Mais Birame trouvait sans doute que les moyens de lutte de SOS Esclaves étaient peu énergiques et molles à son goût. Il décide de fonder une organisation radicale au discours percutant. Le premier noyau dur est formé de quelques compagnons, de jeunes intellectuels révoltés par la situation des communautés noires, haratines et négro-africaiines, notamment Brahim Ould Ramdhane, Hamady Lehbouss, Ahmed Hamdy, Balla Touré et d’autres qui l’ont rejoint, persuadés que sans une secousse violente contre la muraille féodale, l’esclavage aura encore de beaux jours devant lui.

Une organisation ultra-radicale est née, l’Initiative de Résurgence du mouvement Abolitionniste (IRA).
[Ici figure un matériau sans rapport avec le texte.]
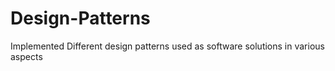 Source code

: # Design-Patterns
Implemented Different design patterns used as software solutions in various aspects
L’objectif de ce mouvement, obliger les autorités à appliquer la feuille de route des Nations Unies et la loi 2O07-048 criminalisant l’esclavage qui venait d’être adoptée. Très vite, l’organisation prend de l’ampleur, plusieurs jeunes harratines et négro-africains, séduits par le discours rugueux et radical d’IRA s’engouffrent dans la brèche. Les discours d’IRA choquent par leur nature crue et provocatrice. Les militants traquent les cas d’esclavage, forcent la police à interpeller les suspects de pratiques esclavagistes, organisent des sit-in devant les commissariats de police pour éviter que les coupables ne soient mis en liberté in petto. SOS Esclaves et IRA exigent la révision de la loi 2007 et parviennent avec la pression internationale à faire adopter une loi plus répressive en 2015. Les peines sont doublées et la société civile peut désormais se porter partie civile.
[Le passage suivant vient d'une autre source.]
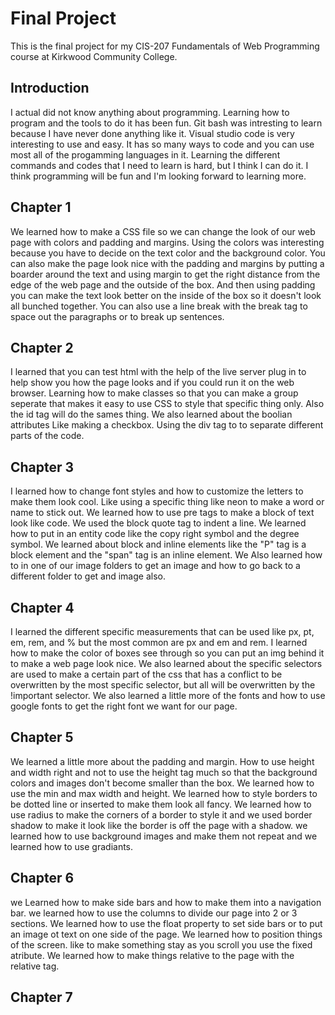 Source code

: # Final Project

This is the final project for my CIS-207 Fundamentals of Web Programming course at Kirkwood Community College.

## Introduction

I actual did not know anything about programming. Learning how to program and the tools to do it has been fun. Git bash was intresting to learn because I have never done anything like it. Visual studio code is very interesting to use and easy. It has so many ways to code and you can use most all of the progamming languages in it. Learning the different commands and codes that I need to learn is hard, but I think I can do it. I think programming will be fun and I'm looking forward to learning more. 

## Chapter 1 

We learned how to make a CSS file so we can change the look of our web page with colors and padding and margins. Using the colors was interesting because you have to decide on the text color and the background color. You can also make the page look nice with the padding and margins by putting a boarder around the text and using margin to get the right distance from the edge of the web page and the outside of the box. And then using padding you can make the text look better on the inside of the box so it doesn't look all bunched together. You can also use a line break with the break tag to space out the paragraphs or to break up sentences.  

## Chapter 2 

I learned that you can test html with the help of the live server plug in to help show you how the page looks and if you could run it on the web browser. Learning how to make classes so that you can make a group seperate that makes it easy to use CSS to style that specific thing only. Also the id tag will do the sames thing. We also  learned about the boolian attributes Like making a checkbox. Using the div tag to to separate different parts of the code. 

## Chapter 3 

I learned how to change font styles and how to customize the letters to make them look cool. Like using a specific thing like neon to make a word or name to stick out. We learned how to use pre tags to make a block of text look like code. We used the block quote tag to indent a line. We learned how to put in an entity code like the copy right symbol and the degree symbol. We learned about block and inline elements like the "P" tag is a block element and the "span" tag is an inline element. We Also learned how to in one of our image folders to get an image and how to go back to a different folder to get and image also. 

## Chapter 4 

I learned the different specific measurements that can be used like px, pt, em, rem, and % but the most common are px and em and rem. I learned how to make the color of boxes see through so you can put an img behind it to make a web page look nice. We also learned about the specific selectors are used to make a certain part of the css that has a conflict to be overwritten by the most specific selector, but all will be overwritten by the !important selector. We also learned a little more of the fonts and how to use google fonts to get the right font we want for our page. 

## Chapter 5 

We learned a little more about the padding and margin. How to use height and width right and not to use the height tag much so that the background colors and images don't become smaller than the box. We learned how to use the min and max width and height. We learned how to style borders to be dotted line or inserted to make them look all fancy. We learned how to use radius to make the corners of a border to style it and we used border shadow to make it look like the border is off the page with a shadow. we learned how to use background images and make them not repeat and we learned how to use gradiants.

## Chapter 6 

we Learned how to make side bars and how to make them into a navigation bar. we learned how to use the columns to divide our page into 2 or 3 sections. We learned how to use the float property to set side bars or to put an image ot text on one side of the page. We learned how to position things of the screen. like to make something stay as you scroll you use the fixed atribute. We learned how to make things relative to the page with the relative tag. 

## Chapter 7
Des dossiers commencent à défrayer la chronique. Janvier 2012, le cas d’esclavage à Aïn Farba.
En 2013, une autre affaire éclate à Atar. C’est «l’affaire Oùmoulkheiry Mint Yarba »..
La même année, c’est l’affaire Noura, 18 ans, cette fois à Boutilimit. Les militants d’IRA observeront le plus long sit-in dans l’histoire du mouvement devant la brigade de gendarmerie pour exiger la traduction en justice des présumés maîtres. Puis, sans résultat après plus de quinze jours de sit-in,  ils organisent une marche de 150 kilomètres pour rejoindre Nouakchott et exprimer leur indignation face à l’impunité.
Plusieurs autres dossiers suivront, dont celui de Yarg et son frère. Le mouvement IRA jugé subversif par les autorités sera ainsi l’organisation la plus réprimée dans l’histoire des droits de l’homme en Mauritanie. Les sit-in d’IRA se terminent toujours par des séries d’arrestations, des charges policières, de plus en plus violentes, répressives et ciblées. Cela se termine souvent aux urgences des hôpitaux,..
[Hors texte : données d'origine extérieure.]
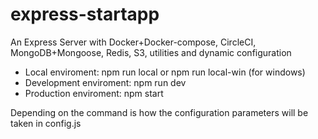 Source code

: # express-startapp

An Express Server with Docker+Docker-compose, CircleCI, MongoDB+Mongoose, Redis, S3, utilities and dynamic configuration

-   Local enviroment: npm run local or npm run local-win (for windows)
-   Development enviroment: npm run dev
-   Production enviroment: npm start

Depending on the command is how the configuration parameters will be taken in config.js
En 2012, IRA engage un autre combat. Idéologique cette fois. C’est l’incinération des livres du rite malékite, considérés par le mouvement comme le fondement théologique de la perpétuation de l’esclavage en Mauritanie, «base de formation des administrateurs et des magistrats » soutient-on. L’incident créé un  séisme et soulève un large débat, des marches de colère organisées, vite instrumentalisées. C’est la fin de Birame et de IRA, prédisent déjà la plupart des observateurs. Birame est arrêté et emprisonné avec quelques militants. Ils seront libérés quelques mois plus tard et le cortège triomphal de leurs admirateurs s’étire sur des kilomètres, de la prison civile de Nouakchott jusqu’à son domicile au P.K 9. Un rassemblement monstre, populaire, inédit, qui fait trembler des certitudes. La même année, Birame Dah Abeid reçoit deux prestigieux prix, le Front Line Award for Human Rights Defenders at Risk de l’ONG Irlandaise Front Line Defender et le Prix des Nations Unies pour les droits de l’Homme.

En 2014, sans parti politique qui soutient sa candidature, Birame décide de se lancer en politique et participe en indépendant à l’élection présidentielle boycottée par la Coordination de l’opposition démocratique. A la surprise générale, il rafle la deuxième place devant deux chefs de partis politiques. Aux lendemains du scrutin, Birame décide de se mettre dans la peau d’un homme politique et commence à changer de discours. Au cours d’une conférence de presse largement médiatisée, il prône la modération et l’ouverture, se dit prêt à un compromis social. Le pouvoir de Mohamed Abdel Aziz semblait plutôt préférer un Birame ultra radical qu’un Birame pacifiste.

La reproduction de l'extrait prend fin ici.